Andrzej Żuławski obituary

This article is more than 8 years old

Uncompromising film director with a taste for depicting the extremes of human behaviour

Andrzej Żuławski, who has died of cancer aged 75, was one of the rare breed of film directors who refuse to compromise their singular vision for either commercial or ideological reasons. “I don’t make a concession to viewers,” he said, “these victims of life, who think that a film is made only for their enjoyment, and who know nothing about their own existence.”

This gives the impression that his films are austere, hermetic and inaccessible. Not so. They externalise high emotions and create a violent, nightmarish world, often tipping over into grotesque humour; they have strong, though unconventional, narrative structures; and they are shot with exceptional virtuosity. But most of his films travelled around the enclosed world of film festivals, only occasionally shown to the general public.

With characteristic disdain, Żuławski commented last year that “the only thing that I cannot sustain in cinema is boredom, this terrible boredom which assails European cinemas now, and these terrible festivals. Go to Cannes, you’ll die.” Yet his most celebrated film, Possession, was nominated for the Palme d’Or at Cannes in 1981, and he won the best director award for his final film, Cosmos (2015), at the Locarno film festival.

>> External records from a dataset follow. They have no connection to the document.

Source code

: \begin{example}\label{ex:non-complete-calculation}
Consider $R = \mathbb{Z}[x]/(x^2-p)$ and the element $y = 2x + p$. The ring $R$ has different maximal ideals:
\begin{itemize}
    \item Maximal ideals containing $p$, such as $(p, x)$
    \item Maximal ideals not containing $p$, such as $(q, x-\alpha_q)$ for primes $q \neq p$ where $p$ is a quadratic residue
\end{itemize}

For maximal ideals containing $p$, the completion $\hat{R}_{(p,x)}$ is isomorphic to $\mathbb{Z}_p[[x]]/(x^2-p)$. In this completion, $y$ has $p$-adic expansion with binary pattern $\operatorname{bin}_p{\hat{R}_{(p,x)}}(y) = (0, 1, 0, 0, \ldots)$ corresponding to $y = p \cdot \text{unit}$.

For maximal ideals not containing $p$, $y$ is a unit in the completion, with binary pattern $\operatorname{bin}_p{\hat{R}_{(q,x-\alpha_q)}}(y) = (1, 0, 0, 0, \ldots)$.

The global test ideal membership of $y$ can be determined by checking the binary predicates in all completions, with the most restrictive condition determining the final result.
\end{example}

Żuławski was born in the Polish town of Lwów, now in Ukraine and then occupied by the Soviets. His father, Mirosław, was a writer and diplomat, who moved the family to France, where he was Polish envoy for Unesco immediately after the second world war. They then relocated to Czechoslovakia and, finally, Poland. Żuławski studied film direction at the renowned Institut des Hautes Etudes Cinématographiques in Paris, and then philosophy at both the University of Warsaw and the Sorbonne.

While still a student, Żuławski worked as assistant to Andrzej Wajda, Poland’s most widely known director, on the Holocaust drama Samson (1961). But Żuławski’s impressive feature film debut, The Third Part of the Night (1971), set in Nazi-occupied Warsaw, on which he used many of Wajda’s crew, seemed completely out of step with the films of his mentor. Wajda said: “I remember how shocked I was by this movie and how I took to it at the same time. It was certainly a new and an original voice in our Polish cinema.”

Already Żuławski’s taste for depicting the extremes of human behaviour was evident. The film contains a graphic sequence of a woman giving birth without any medical assistance, and a Nazi vaccine laboratory, where Jews and members of the resistance are exposed to typhus-infected lice. This was taken as a grotesque invention on the part of the director, though it was based on fact.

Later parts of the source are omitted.